**PROBLEM STATEMENT**
The complete listing should be transcribed precisely.

**EXERCISE MATERIAL**
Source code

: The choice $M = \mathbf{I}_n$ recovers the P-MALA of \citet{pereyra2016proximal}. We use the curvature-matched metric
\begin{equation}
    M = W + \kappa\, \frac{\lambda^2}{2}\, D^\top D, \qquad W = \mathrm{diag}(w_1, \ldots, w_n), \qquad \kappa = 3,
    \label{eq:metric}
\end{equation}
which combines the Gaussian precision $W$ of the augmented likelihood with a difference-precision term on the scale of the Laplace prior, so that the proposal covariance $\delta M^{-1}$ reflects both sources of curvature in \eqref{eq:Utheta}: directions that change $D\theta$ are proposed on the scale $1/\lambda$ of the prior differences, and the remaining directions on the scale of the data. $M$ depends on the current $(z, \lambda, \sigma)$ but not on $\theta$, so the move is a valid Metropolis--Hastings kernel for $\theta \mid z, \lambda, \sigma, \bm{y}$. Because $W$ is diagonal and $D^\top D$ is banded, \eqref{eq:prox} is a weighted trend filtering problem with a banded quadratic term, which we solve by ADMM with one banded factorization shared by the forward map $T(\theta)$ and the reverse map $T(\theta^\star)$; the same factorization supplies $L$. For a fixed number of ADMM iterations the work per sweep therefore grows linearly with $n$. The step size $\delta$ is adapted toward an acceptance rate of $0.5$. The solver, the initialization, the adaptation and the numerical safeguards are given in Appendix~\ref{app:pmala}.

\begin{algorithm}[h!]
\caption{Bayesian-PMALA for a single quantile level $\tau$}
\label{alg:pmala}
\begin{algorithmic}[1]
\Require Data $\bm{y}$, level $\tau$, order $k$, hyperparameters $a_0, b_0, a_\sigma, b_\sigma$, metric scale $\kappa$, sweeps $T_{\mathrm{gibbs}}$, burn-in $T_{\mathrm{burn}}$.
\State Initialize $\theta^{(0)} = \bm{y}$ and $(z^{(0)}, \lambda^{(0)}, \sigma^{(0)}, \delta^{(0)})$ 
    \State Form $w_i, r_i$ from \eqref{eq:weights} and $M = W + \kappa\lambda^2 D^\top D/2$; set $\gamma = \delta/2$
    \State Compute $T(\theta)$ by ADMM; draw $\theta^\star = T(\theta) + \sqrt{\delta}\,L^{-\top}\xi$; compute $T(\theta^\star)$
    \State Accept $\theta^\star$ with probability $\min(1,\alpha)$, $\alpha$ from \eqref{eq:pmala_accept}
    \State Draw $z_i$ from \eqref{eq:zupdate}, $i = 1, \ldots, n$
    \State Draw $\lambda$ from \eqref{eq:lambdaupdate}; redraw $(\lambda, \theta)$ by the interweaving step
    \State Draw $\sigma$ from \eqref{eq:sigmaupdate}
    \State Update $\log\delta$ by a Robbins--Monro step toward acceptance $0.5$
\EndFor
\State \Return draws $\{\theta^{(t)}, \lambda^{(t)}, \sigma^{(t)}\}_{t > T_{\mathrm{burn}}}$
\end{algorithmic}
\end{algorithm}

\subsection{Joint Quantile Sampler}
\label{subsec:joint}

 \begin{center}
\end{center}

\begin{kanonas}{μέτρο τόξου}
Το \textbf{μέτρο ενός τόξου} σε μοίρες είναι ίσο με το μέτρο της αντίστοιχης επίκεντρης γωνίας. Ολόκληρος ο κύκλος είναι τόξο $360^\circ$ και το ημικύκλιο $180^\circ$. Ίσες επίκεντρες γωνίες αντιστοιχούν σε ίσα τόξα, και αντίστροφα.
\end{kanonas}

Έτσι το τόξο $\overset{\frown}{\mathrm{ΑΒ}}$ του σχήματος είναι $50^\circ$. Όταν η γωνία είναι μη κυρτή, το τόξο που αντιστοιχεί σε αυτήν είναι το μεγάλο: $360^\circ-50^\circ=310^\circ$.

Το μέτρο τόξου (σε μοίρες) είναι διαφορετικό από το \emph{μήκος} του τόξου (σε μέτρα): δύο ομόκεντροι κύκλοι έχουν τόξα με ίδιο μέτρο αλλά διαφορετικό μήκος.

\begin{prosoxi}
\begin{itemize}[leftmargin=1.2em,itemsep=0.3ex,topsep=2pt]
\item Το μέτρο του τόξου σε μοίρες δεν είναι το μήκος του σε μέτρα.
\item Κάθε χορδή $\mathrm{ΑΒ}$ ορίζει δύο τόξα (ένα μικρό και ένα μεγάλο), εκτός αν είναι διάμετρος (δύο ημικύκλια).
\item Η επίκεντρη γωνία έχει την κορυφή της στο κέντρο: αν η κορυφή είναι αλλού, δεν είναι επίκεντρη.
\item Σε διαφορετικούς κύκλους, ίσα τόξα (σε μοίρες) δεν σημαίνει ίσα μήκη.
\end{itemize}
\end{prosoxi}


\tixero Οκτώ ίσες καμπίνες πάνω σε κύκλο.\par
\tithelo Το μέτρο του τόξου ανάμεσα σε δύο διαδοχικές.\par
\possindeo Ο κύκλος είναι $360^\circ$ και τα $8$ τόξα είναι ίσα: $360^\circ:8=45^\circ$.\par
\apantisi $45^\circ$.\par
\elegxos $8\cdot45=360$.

**OUTPUT OF THE TASK**
Source code

: The choice $M = \mathbf{I}_n$ recovers the P-MALA of \citet{pereyra2016proximal}. We use the curvature-matched metric
\begin{equation}
    M = W + \kappa\, \frac{\lambda^2}{2}\, D^\top D, \qquad W = \mathrm{diag}(w_1, \ldots, w_n), \qquad \kappa = 3,
    \label{eq:metric}
\end{equation}
which combines the Gaussian precision $W$ of the augmented likelihood with a difference-precision term on the scale of the Laplace prior, so that the proposal covariance $\delta M^{-1}$ reflects both sources of curvature in \eqref{eq:Utheta}: directions that change $D\theta$ are proposed on the scale $1/\lambda$ of the prior differences, and the remaining directions on the scale of the data. $M$ depends on the current $(z, \lambda, \sigma)$ but not on $\theta$, so the move is a valid Metropolis--Hastings kernel for $\theta \mid z, \lambda, \sigma, \bm{y}$. Because $W$ is diagonal and $D^\top D$ is banded, \eqref{eq:prox} is a weighted trend filtering problem with a banded quadratic term, which we solve by ADMM with one banded factorization shared by the forward map $T(\theta)$ and the reverse map $T(\theta^\star)$; the same factorization supplies $L$. For a fixed number of ADMM iterations the work per sweep therefore grows linearly with $n$. The step size $\delta$ is adapted toward an acceptance rate of $0.5$. The solver, the initialization, the adaptation and the numerical safeguards are given in Appendix~\ref{app:pmala}.

\begin{algorithm}[h!]
\caption{Bayesian-PMALA for a single quantile level $\tau$}
\label{alg:pmala}
\begin{algorithmic}[1]
\Require Data $\bm{y}$, level $\tau$, order $k$, hyperparameters $a_0, b_0, a_\sigma, b_\sigma$, metric scale $\kappa$, sweeps $T_{\mathrm{gibbs}}$, burn-in $T_{\mathrm{burn}}$.
\State Initialize $\theta^{(0)} = \bm{y}$ and $(z^{(0)}, \lambda^{(0)}, \sigma^{(0)}, \delta^{(0)})$ 
    \State Form $w_i, r_i$ from \eqref{eq:weights} and $M = W + \kappa\lambda^2 D^\top D/2$; set $\gamma = \delta/2$
    \State Compute $T(\theta)$ by ADMM; draw $\theta^\star = T(\theta) + \sqrt{\delta}\,L^{-\top}\xi$; compute $T(\theta^\star)$
    \State Accept $\theta^\star$ with probability $\min(1,\alpha)$, $\alpha$ from \eqref{eq:pmala_accept}
    \State Draw $z_i$ from \eqref{eq:zupdate}, $i = 1, \ldots, n$
    \State Draw $\lambda$ from \eqref{eq:lambdaupdate}; redraw $(\lambda, \theta)$ by the interweaving step
    \State Draw $\sigma$ from \eqref{eq:sigmaupdate}
    \State Update $\log\delta$ by a Robbins--Monro step toward acceptance $0.5$
\EndFor
\State \Return draws $\{\theta^{(t)}, \lambda^{(t)}, \sigma^{(t)}\}_{t > T_{\mathrm{burn}}}$
\end{algorithmic}
\end{algorithm}

\subsection{Joint Quantile Sampler}
\label{subsec:joint}

 \begin{center}
\end{center}

\begin{kanonas}{μέτρο τόξου}
Το \textbf{μέτρο ενός τόξου} σε μοίρες είναι ίσο με το μέτρο της αντίστοιχης επίκεντρης γωνίας. Ολόκληρος ο κύκλος είναι τόξο $360^\circ$ και το ημικύκλιο $180^\circ$. Ίσες επίκεντρες γωνίες αντιστοιχούν σε ίσα τόξα, και αντίστροφα.
\end{kanonas}

Έτσι το τόξο $\overset{\frown}{\mathrm{ΑΒ}}$ του σχήματος είναι $50^\circ$. Όταν η γωνία είναι μη κυρτή, το τόξο που αντιστοιχεί σε αυτήν είναι το μεγάλο: $360^\circ-50^\circ=310^\circ$.

Το μέτρο τόξου (σε μοίρες) είναι διαφορετικό από το \emph{μήκος} του τόξου (σε μέτρα): δύο ομόκεντροι κύκλοι έχουν τόξα με ίδιο μέτρο αλλά διαφορετικό μήκος.

\begin{prosoxi}
\begin{itemize}[leftmargin=1.2em,itemsep=0.3ex,topsep=2pt]
\item Το μέτρο του τόξου σε μοίρες δεν είναι το μήκος του σε μέτρα.
\item Κάθε χορδή $\mathrm{ΑΒ}$ ορίζει δύο τόξα (ένα μικρό και ένα μεγάλο), εκτός αν είναι διάμετρος (δύο ημικύκλια).
\item Η επίκεντρη γωνία έχει την κορυφή της στο κέντρο: αν η κορυφή είναι αλλού, δεν είναι επίκεντρη.
\item Σε διαφορετικούς κύκλους, ίσα τόξα (σε μοίρες) δεν σημαίνει ίσα μήκη.
\end{itemize}
\end{prosoxi}


\tixero Οκτώ ίσες καμπίνες πάνω σε κύκλο.\par
\tithelo Το μέτρο του τόξου ανάμεσα σε δύο διαδοχικές.\par
\possindeo Ο κύκλος είναι $360^\circ$ και τα $8$ τόξα είναι ίσα: $360^\circ:8=45^\circ$.\par
\apantisi $45^\circ$.\par
\elegxos $8\cdot45=360$.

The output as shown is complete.